__What to produce__: For each entry below, write an exact copy and leave out the images.

━━ Dataset

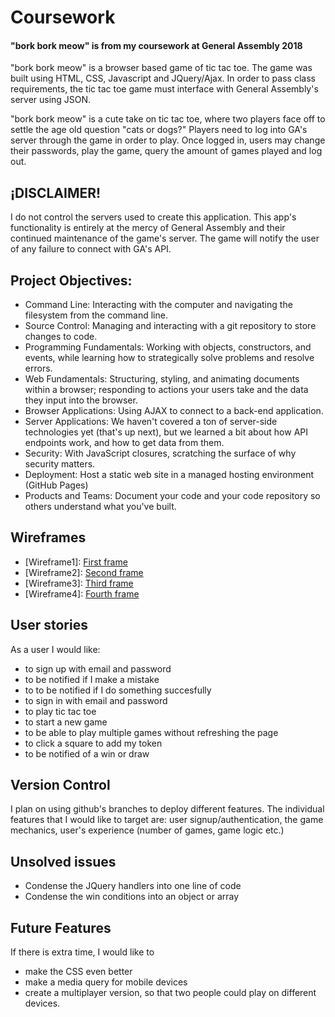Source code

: # Coursework
<h4>"bork bork meow" is from my coursework at General Assembly 2018 </h4>

"bork bork meow" is a browser based game of tic tac toe. The game was built using
HTML, CSS, Javascript and JQuery/Ajax. In order to pass class requirements,
the tic tac toe game must interface with General Assembly's server using
JSON.

"bork bork meow" is a cute take on tic tac toe, where two players face off to
settle the age old question "cats or dogs?" Players need to log into GA's server
through the game in order to play. Once logged in, users may change their passwords,
play the game, query the amount of games played and log out.

## ¡DISCLAIMER!
I do not control the servers used to create this application. This app's functionality
is entirely at the mercy of General Assembly and their continued maintenance
of the game's server. The game will notify the user of any failure to connect with
GA's API.

## Project Objectives:
- Command Line: Interacting with the computer and navigating the filesystem
from the command line.
- Source Control: Managing and interacting with a git repository to store
changes to code.
- Programming Fundamentals: Working with objects, constructors, and events, while
learning how to strategically solve problems and resolve errors.
- Web Fundamentals: Structuring, styling, and animating documents within a
browser; responding to actions your users take and the data they input into the browser.
- Browser Applications: Using AJAX to connect to a back-end application.
- Server Applications: We haven't covered a ton of server-side technologies yet
(that's up next), but we learned a bit about how API endpoints work, and how to get data from them.
- Security: With JavaScript closures, scratching the surface of why security matters.
- Deployment: Host a static web site in a managed hosting environment (GitHub Pages)
- Products and Teams: Document your code and your code repository so others understand what you've built.

## Wireframes

- [Wireframe1]: <a href ="https://i.imgur.com/c9bva13.jpg"> First frame </a>
- [Wireframe2]: <a href ="https://i.imgur.com/lGIx80A.jpg"> Second frame </a>
- [Wireframe3]: <a href ="https://i.imgur.com/2bwadfp.jpg"> Third frame </a>
- [Wireframe4]: <a href ="https://i.imgur.com/kZtfbOp.jpg"> Fourth frame </a>

## User stories
As a user I would like:
- to sign up with email and password
- to be notified if I make a mistake
- to to be notified if I do something succesfully
- to sign in with email and password
- to play tic tac toe
- to start a new game
- to be able to play multiple games without refreshing the page
- to click a square to add my token
- to be notified of a win or draw

## Version Control
I plan on using github's branches to deploy different features. The individual
features that I would like to target are: user signup/authentication, the game
mechanics, user's experience (number of games, game logic etc.)

## Unsolved issues
- Condense the JQuery handlers into one line of code
- Condense the win conditions into an object or array

## Future Features
If there is extra time, I would like to
- make the CSS even better
- make a media query for mobile devices
- create a multiplayer version, so that two people could play on different devices.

━━━━

__Reply__:
Source code

: # Coursework
<h4>"bork bork meow" is from my coursework at General Assembly 2018 </h4>

"bork bork meow" is a browser based game of tic tac toe. The game was built using
HTML, CSS, Javascript and JQuery/Ajax. In order to pass class requirements,
the tic tac toe game must interface with General Assembly's server using
JSON.

"bork bork meow" is a cute take on tic tac toe, where two players face off to
settle the age old question "cats or dogs?" Players need to log into GA's server
through the game in order to play. Once logged in, users may change their passwords,
play the game, query the amount of games played and log out.

## ¡DISCLAIMER!
I do not control the servers used to create this application. This app's functionality
is entirely at the mercy of General Assembly and their continued maintenance
of the game's server. The game will notify the user of any failure to connect with
GA's API.

## Project Objectives:
- Command Line: Interacting with the computer and navigating the filesystem
from the command line.
- Source Control: Managing and interacting with a git repository to store
changes to code.
- Programming Fundamentals: Working with objects, constructors, and events, while
learning how to strategically solve problems and resolve errors.
- Web Fundamentals: Structuring, styling, and animating documents within a
browser; responding to actions your users take and the data they input into the browser.
- Browser Applications: Using AJAX to connect to a back-end application.
- Server Applications: We haven't covered a ton of server-side technologies yet
(that's up next), but we learned a bit about how API endpoints work, and how to get data from them.
- Security: With JavaScript closures, scratching the surface of why security matters.
- Deployment: Host a static web site in a managed hosting environment (GitHub Pages)
- Products and Teams: Document your code and your code repository so others understand what you've built.

## Wireframes

- [Wireframe1]: <a href ="https://i.imgur.com/c9bva13.jpg"> First frame </a>
- [Wireframe2]: <a href ="https://i.imgur.com/lGIx80A.jpg"> Second frame </a>
- [Wireframe3]: <a href ="https://i.imgur.com/2bwadfp.jpg"> Third frame </a>
- [Wireframe4]: <a href ="https://i.imgur.com/kZtfbOp.jpg"> Fourth frame </a>

## User stories
As a user I would like:
- to sign up with email and password
- to be notified if I make a mistake
- to to be notified if I do something succesfully
- to sign in with email and password
- to play tic tac toe
- to start a new game
- to be able to play multiple games without refreshing the page
- to click a square to add my token
- to be notified of a win or draw

## Version Control
I plan on using github's branches to deploy different features. The individual
features that I would like to target are: user signup/authentication, the game
mechanics, user's experience (number of games, game logic etc.)

## Unsolved issues
- Condense the JQuery handlers into one line of code
- Condense the win conditions into an object or array

## Future Features
If there is extra time, I would like to
- make the CSS even better
- make a media query for mobile devices
- create a multiplayer version, so that two people could play on different devices.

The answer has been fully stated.